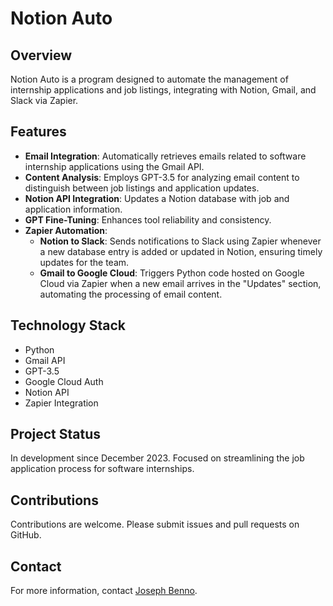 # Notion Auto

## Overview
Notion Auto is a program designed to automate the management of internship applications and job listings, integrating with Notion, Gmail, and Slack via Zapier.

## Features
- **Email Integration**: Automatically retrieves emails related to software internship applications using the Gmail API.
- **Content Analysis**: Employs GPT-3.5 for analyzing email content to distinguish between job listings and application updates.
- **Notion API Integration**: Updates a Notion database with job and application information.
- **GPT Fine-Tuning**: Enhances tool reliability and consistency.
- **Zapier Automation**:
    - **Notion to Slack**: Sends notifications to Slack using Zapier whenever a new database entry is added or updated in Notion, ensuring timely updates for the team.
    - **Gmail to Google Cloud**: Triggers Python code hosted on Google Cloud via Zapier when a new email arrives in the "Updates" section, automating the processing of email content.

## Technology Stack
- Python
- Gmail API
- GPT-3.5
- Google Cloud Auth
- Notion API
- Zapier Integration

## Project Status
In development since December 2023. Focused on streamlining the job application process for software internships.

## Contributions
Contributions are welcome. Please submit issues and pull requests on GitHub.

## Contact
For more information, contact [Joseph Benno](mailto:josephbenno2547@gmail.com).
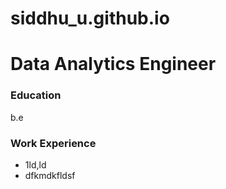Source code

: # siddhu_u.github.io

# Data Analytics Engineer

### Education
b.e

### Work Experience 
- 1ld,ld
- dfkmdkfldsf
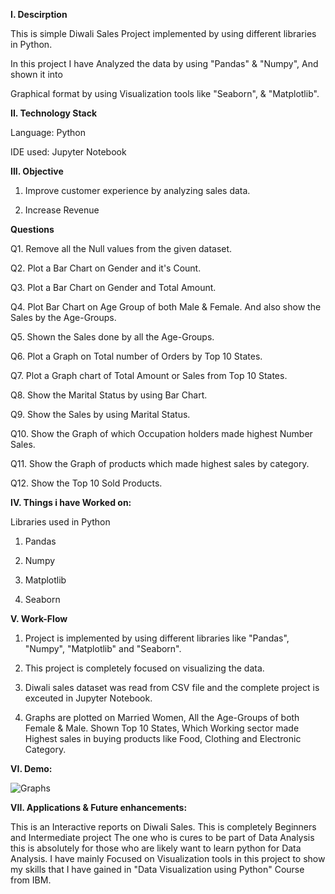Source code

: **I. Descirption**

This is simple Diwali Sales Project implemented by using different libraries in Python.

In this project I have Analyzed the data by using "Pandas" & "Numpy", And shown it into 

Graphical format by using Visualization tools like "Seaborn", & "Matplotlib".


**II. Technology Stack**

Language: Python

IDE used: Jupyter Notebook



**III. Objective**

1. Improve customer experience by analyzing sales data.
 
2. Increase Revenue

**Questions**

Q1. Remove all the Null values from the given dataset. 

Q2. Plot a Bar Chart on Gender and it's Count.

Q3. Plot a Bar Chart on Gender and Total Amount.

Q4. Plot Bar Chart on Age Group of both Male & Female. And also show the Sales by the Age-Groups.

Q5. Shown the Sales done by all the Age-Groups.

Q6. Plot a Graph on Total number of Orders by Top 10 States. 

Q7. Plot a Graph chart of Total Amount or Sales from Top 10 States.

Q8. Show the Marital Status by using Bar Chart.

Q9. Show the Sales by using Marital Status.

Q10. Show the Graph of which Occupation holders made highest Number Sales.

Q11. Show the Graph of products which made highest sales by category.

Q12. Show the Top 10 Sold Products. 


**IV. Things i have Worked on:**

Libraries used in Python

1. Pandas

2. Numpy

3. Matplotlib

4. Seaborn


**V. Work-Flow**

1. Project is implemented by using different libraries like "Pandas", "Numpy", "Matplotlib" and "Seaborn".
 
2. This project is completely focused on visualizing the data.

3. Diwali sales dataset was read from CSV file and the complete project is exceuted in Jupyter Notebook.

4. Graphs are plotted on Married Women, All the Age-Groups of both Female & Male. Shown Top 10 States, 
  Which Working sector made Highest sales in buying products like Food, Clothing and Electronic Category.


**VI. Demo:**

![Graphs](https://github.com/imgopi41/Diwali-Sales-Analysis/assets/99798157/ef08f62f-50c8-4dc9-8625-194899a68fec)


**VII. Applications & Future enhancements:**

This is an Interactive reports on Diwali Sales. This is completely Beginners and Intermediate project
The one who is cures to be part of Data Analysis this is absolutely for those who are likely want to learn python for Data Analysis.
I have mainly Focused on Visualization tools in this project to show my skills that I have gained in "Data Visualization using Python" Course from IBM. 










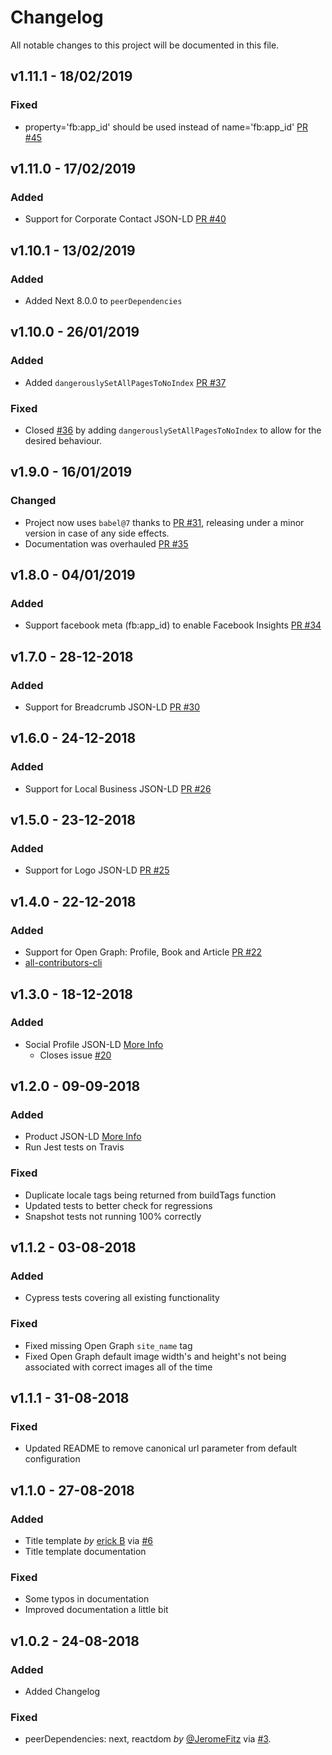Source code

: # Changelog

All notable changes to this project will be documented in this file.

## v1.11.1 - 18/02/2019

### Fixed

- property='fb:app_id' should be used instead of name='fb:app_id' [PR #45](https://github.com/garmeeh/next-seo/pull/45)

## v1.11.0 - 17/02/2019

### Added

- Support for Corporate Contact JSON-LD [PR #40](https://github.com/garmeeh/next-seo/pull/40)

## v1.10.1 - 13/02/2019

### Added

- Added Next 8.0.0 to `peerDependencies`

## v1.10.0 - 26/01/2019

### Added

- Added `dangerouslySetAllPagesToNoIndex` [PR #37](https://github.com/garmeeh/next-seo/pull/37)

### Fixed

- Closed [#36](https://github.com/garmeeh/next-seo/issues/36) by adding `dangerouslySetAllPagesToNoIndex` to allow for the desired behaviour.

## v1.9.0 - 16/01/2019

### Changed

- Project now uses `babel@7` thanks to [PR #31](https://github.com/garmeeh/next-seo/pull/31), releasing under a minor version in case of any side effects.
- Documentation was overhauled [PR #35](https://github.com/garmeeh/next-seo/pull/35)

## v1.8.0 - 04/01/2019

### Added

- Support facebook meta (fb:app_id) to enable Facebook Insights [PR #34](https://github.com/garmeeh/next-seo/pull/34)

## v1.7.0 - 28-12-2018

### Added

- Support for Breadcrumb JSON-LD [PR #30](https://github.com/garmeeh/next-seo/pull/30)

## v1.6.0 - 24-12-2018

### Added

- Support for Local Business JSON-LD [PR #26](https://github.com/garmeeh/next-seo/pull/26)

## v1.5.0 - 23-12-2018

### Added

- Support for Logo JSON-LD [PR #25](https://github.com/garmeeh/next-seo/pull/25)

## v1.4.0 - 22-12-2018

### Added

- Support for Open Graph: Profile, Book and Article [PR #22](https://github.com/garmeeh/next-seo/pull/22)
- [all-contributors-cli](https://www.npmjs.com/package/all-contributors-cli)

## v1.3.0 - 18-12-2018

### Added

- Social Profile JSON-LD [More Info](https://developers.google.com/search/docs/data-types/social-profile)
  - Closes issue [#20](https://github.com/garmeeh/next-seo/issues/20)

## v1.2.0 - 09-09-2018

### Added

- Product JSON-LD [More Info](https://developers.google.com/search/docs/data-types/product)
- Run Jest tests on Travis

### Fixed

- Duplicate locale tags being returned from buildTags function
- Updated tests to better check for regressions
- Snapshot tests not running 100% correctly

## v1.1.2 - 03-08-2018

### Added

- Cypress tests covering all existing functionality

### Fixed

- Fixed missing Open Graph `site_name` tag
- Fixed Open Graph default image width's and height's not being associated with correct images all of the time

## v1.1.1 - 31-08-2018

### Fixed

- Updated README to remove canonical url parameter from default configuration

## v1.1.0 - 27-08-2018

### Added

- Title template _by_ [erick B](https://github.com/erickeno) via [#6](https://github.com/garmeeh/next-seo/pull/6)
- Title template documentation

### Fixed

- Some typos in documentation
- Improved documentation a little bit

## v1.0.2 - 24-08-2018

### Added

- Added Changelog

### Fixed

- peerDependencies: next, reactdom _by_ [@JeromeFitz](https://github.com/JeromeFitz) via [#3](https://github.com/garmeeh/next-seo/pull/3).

_ _ _ _ _

*Work task:*
Your job is to repeat the data exactly, leaving each picture out.

*Task answer:*
 # Notion Auto

## Overview
Notion Auto is a program designed to automate the management of internship applications and job listings, integrating with Notion, Gmail, and Slack via Zapier.

## Features
- **Email Integration**: Automatically retrieves emails related to software internship applications using the Gmail API.
- **Content Analysis**: Employs GPT-3.5 for analyzing email content to distinguish between job listings and application updates.
- **Notion API Integration**: Updates a Notion database with job and application information.
- **GPT Fine-Tuning**: Enhances tool reliability and consistency.
- **Zapier Automation**:
    - **Notion to Slack**: Sends notifications to Slack using Zapier whenever a new database entry is added or updated in Notion, ensuring timely updates for the team.
    - **Gmail to Google Cloud**: Triggers Python code hosted on Google Cloud via Zapier when a new email arrives in the "Updates" section, automating the processing of email content.

## Technology Stack
- Python
- Gmail API
- GPT-3.5
- Google Cloud Auth
- Notion API
- Zapier Integration

## Project Status
In development since December 2023. Focused on streamlining the job application process for software internships.

## Contributions
Contributions are welcome. Please submit issues and pull requests on GitHub.

## Contact
For more information, contact [Joseph Benno](mailto:josephbenno2547@gmail.com).
Source code

: # siddhu_u.github.io

# Data Analytics Engineer

### Education
b.e

### Work Experience 
- 1ld,ld
- dfkmdkfldsf
Source code

: **I. Descirption**

This is simple Diwali Sales Project implemented by using different libraries in Python.

In this project I have Analyzed the data by using "Pandas" & "Numpy", And shown it into 

Graphical format by using Visualization tools like "Seaborn", & "Matplotlib".


**II. Technology Stack**

Language: Python

IDE used: Jupyter Notebook



**III. Objective**

1. Improve customer experience by analyzing sales data.
 
2. Increase Revenue

**Questions**

Q1. Remove all the Null values from the given dataset. 

Q2. Plot a Bar Chart on Gender and it's Count.

Q3. Plot a Bar Chart on Gender and Total Amount.

Q4. Plot Bar Chart on Age Group of both Male & Female. And also show the Sales by the Age-Groups.

Q5. Shown the Sales done by all the Age-Groups.

Q6. Plot a Graph on Total number of Orders by Top 10 States. 

Q7. Plot a Graph chart of Total Amount or Sales from Top 10 States.

Q8. Show the Marital Status by using Bar Chart.

Q9. Show the Sales by using Marital Status.

Q10. Show the Graph of which Occupation holders made highest Number Sales.

Q11. Show the Graph of products which made highest sales by category.

Q12. Show the Top 10 Sold Products. 


**IV. Things i have Worked on:**

Libraries used in Python

1. Pandas

2. Numpy

3. Matplotlib

4. Seaborn


**V. Work-Flow**

1. Project is implemented by using different libraries like "Pandas", "Numpy", "Matplotlib" and "Seaborn".
 
2. This project is completely focused on visualizing the data.

3. Diwali sales dataset was read from CSV file and the complete project is exceuted in Jupyter Notebook.

4. Graphs are plotted on Married Women, All the Age-Groups of both Female & Male. Shown Top 10 States, 
  Which Working sector made Highest sales in buying products like Food, Clothing and Electronic Category.


**VI. Demo:**

![Graphs](https://github.com/imgopi41/Diwali-Sales-Analysis/assets/99798157/ef08f62f-50c8-4dc9-8625-194899a68fec)


**VII. Applications & Future enhancements:**

This is an Interactive reports on Diwali Sales. This is completely Beginners and Intermediate project
The one who is cures to be part of Data Analysis this is absolutely for those who are likely want to learn python for Data Analysis.
I have mainly Focused on Visualization tools in this project to show my skills that I have gained in "Data Visualization using Python" Course from IBM. 










Source code

: # Changelog

All notable changes to this project will be documented in this file.

## v1.11.1 - 18/02/2019

### Fixed

- property='fb:app_id' should be used instead of name='fb:app_id' [PR #45](https://github.com/garmeeh/next-seo/pull/45)

## v1.11.0 - 17/02/2019

### Added

- Support for Corporate Contact JSON-LD [PR #40](https://github.com/garmeeh/next-seo/pull/40)

## v1.10.1 - 13/02/2019

### Added

- Added Next 8.0.0 to `peerDependencies`

## v1.10.0 - 26/01/2019

### Added

- Added `dangerouslySetAllPagesToNoIndex` [PR #37](https://github.com/garmeeh/next-seo/pull/37)

### Fixed

- Closed [#36](https://github.com/garmeeh/next-seo/issues/36) by adding `dangerouslySetAllPagesToNoIndex` to allow for the desired behaviour.

## v1.9.0 - 16/01/2019

### Changed

- Project now uses `babel@7` thanks to [PR #31](https://github.com/garmeeh/next-seo/pull/31), releasing under a minor version in case of any side effects.
- Documentation was overhauled [PR #35](https://github.com/garmeeh/next-seo/pull/35)

## v1.8.0 - 04/01/2019

### Added

- Support facebook meta (fb:app_id) to enable Facebook Insights [PR #34](https://github.com/garmeeh/next-seo/pull/34)

## v1.7.0 - 28-12-2018

### Added

- Support for Breadcrumb JSON-LD [PR #30](https://github.com/garmeeh/next-seo/pull/30)

## v1.6.0 - 24-12-2018

### Added

- Support for Local Business JSON-LD [PR #26](https://github.com/garmeeh/next-seo/pull/26)

## v1.5.0 - 23-12-2018

### Added

- Support for Logo JSON-LD [PR #25](https://github.com/garmeeh/next-seo/pull/25)

## v1.4.0 - 22-12-2018

### Added

- Support for Open Graph: Profile, Book and Article [PR #22](https://github.com/garmeeh/next-seo/pull/22)
- [all-contributors-cli](https://www.npmjs.com/package/all-contributors-cli)

## v1.3.0 - 18-12-2018

### Added

- Social Profile JSON-LD [More Info](https://developers.google.com/search/docs/data-types/social-profile)
  - Closes issue [#20](https://github.com/garmeeh/next-seo/issues/20)

## v1.2.0 - 09-09-2018

### Added

- Product JSON-LD [More Info](https://developers.google.com/search/docs/data-types/product)
- Run Jest tests on Travis

### Fixed

- Duplicate locale tags being returned from buildTags function
- Updated tests to better check for regressions
- Snapshot tests not running 100% correctly

## v1.1.2 - 03-08-2018

### Added

- Cypress tests covering all existing functionality

### Fixed

- Fixed missing Open Graph `site_name` tag
- Fixed Open Graph default image width's and height's not being associated with correct images all of the time

## v1.1.1 - 31-08-2018

### Fixed

- Updated README to remove canonical url parameter from default configuration

## v1.1.0 - 27-08-2018

### Added

- Title template _by_ [erick B](https://github.com/erickeno) via [#6](https://github.com/garmeeh/next-seo/pull/6)
- Title template documentation

### Fixed

- Some typos in documentation
- Improved documentation a little bit

## v1.0.2 - 24-08-2018

### Added

- Added Changelog

### Fixed

- peerDependencies: next, reactdom _by_ [@JeromeFitz](https://github.com/JeromeFitz) via [#3](https://github.com/garmeeh/next-seo/pull/3).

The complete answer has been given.